◆ **About this exercise**
Return an exact copy of the entries, skipping any picture you find.

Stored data

[Start of Attachment]

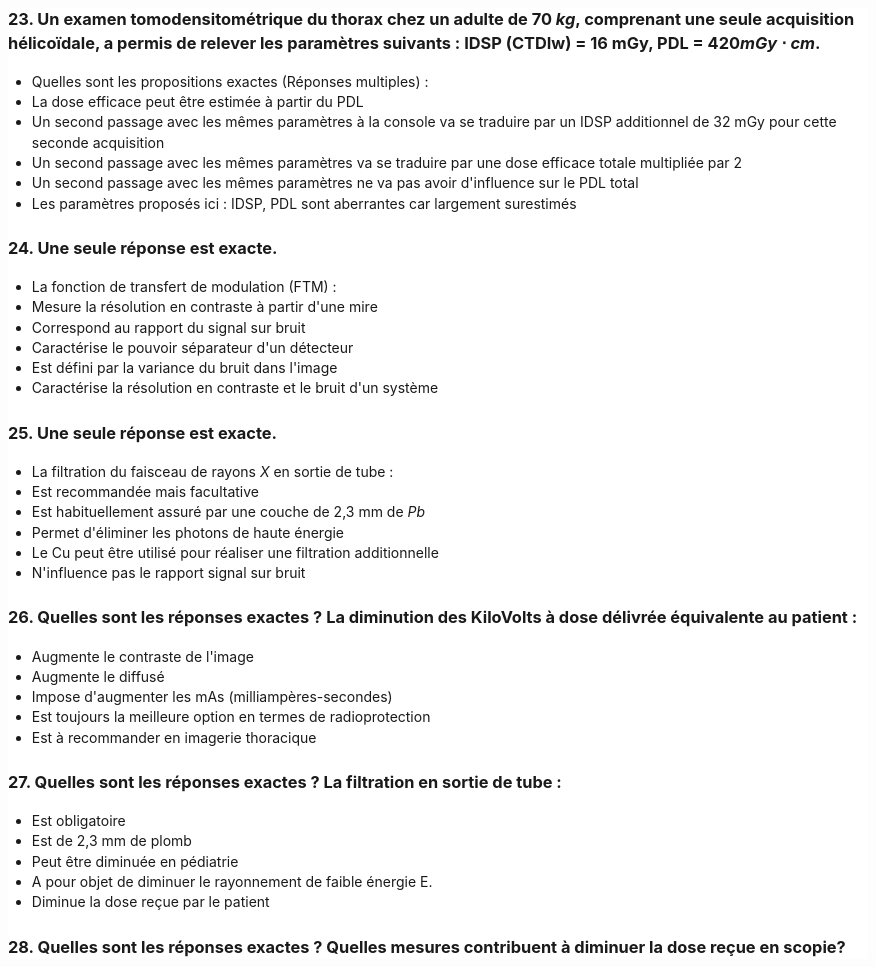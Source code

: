 ### 23. Un examen tomodensitométrique du thorax chez un adulte de $70 ~kg$, comprenant une seule acquisition hélicoïdale, a permis de relever les paramètres suivants : IDSP (CTDIw) = 16 mGy, PDL = $420 mGy \cdot cm$.

- Quelles sont les propositions exactes (Réponses multiples) :
- La dose efficace peut être estimée à partir du PDL
- Un second passage avec les mêmes paramètres à la console va se traduire par un IDSP additionnel de 32 mGy pour cette seconde acquisition
- Un second passage avec les mêmes paramètres va se traduire par une dose efficace totale multipliée par 2
- Un second passage avec les mêmes paramètres ne va pas avoir d'influence sur le PDL total
- Les paramètres proposés ici : IDSP, PDL sont aberrantes car largement surestimés

### 24. Une seule réponse est exacte.
- La fonction de transfert de modulation (FTM) :
- Mesure la résolution en contraste à partir d'une mire
- Correspond au rapport du signal sur bruit
- Caractérise le pouvoir séparateur d'un détecteur
- Est défini par la variance du bruit dans l'image
- Caractérise la résolution en contraste et le bruit d'un système

### 25. Une seule réponse est exacte.
- La filtration du faisceau de rayons $X$ en sortie de tube :
- Est recommandée mais facultative
- Est habituellement assuré par une couche de 2,3 mm de $Pb$
- Permet d'éliminer les photons de haute énergie
- Le Cu peut être utilisé pour réaliser une filtration additionnelle
- N'influence pas le rapport signal sur bruit

### 26. Quelles sont les réponses exactes ? La diminution des KiloVolts à dose délivrée équivalente au patient :
- Augmente le contraste de l'image
- Augmente le diffusé
- Impose d'augmenter les mAs (milliampères-secondes)
- Est toujours la meilleure option en termes de radioprotection
- Est à recommander en imagerie thoracique 

### 27. Quelles sont les réponses exactes ? La filtration en sortie de tube :

- Est obligatoire
- Est de 2,3 mm de plomb
- Peut être diminuée en pédiatrie
- A pour objet de diminuer le rayonnement de faible énergie
E.
- Diminue la dose reçue par le patient

### 28. Quelles sont les réponses exactes ? Quelles mesures contribuent à diminuer la dose reçue en scopie?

[End of Attachment]

◆ **Final answer**
Source code

: ### 23. Un examen tomodensitométrique du thorax chez un adulte de $70 ~kg$, comprenant une seule acquisition hélicoïdale, a permis de relever les paramètres suivants : IDSP (CTDIw) = 16 mGy, PDL = $420 mGy \cdot cm$.

- Quelles sont les propositions exactes (Réponses multiples) :
- La dose efficace peut être estimée à partir du PDL
- Un second passage avec les mêmes paramètres à la console va se traduire par un IDSP additionnel de 32 mGy pour cette seconde acquisition
- Un second passage avec les mêmes paramètres va se traduire par une dose efficace totale multipliée par 2
- Un second passage avec les mêmes paramètres ne va pas avoir d'influence sur le PDL total
- Les paramètres proposés ici : IDSP, PDL sont aberrantes car largement surestimés

### 24. Une seule réponse est exacte.
- La fonction de transfert de modulation (FTM) :
- Mesure la résolution en contraste à partir d'une mire
- Correspond au rapport du signal sur bruit
- Caractérise le pouvoir séparateur d'un détecteur
- Est défini par la variance du bruit dans l'image
- Caractérise la résolution en contraste et le bruit d'un système

### 25. Une seule réponse est exacte.
- La filtration du faisceau de rayons $X$ en sortie de tube :
- Est recommandée mais facultative
- Est habituellement assuré par une couche de 2,3 mm de $Pb$
- Permet d'éliminer les photons de haute énergie
- Le Cu peut être utilisé pour réaliser une filtration additionnelle
- N'influence pas le rapport signal sur bruit

### 26. Quelles sont les réponses exactes ? La diminution des KiloVolts à dose délivrée équivalente au patient :
- Augmente le contraste de l'image
- Augmente le diffusé
- Impose d'augmenter les mAs (milliampères-secondes)
- Est toujours la meilleure option en termes de radioprotection
- Est à recommander en imagerie thoracique 

### 27. Quelles sont les réponses exactes ? La filtration en sortie de tube :

- Est obligatoire
- Est de 2,3 mm de plomb
- Peut être diminuée en pédiatrie
- A pour objet de diminuer le rayonnement de faible énergie
E.
- Diminue la dose reçue par le patient

### 28. Quelles sont les réponses exactes ? Quelles mesures contribuent à diminuer la dose reçue en scopie?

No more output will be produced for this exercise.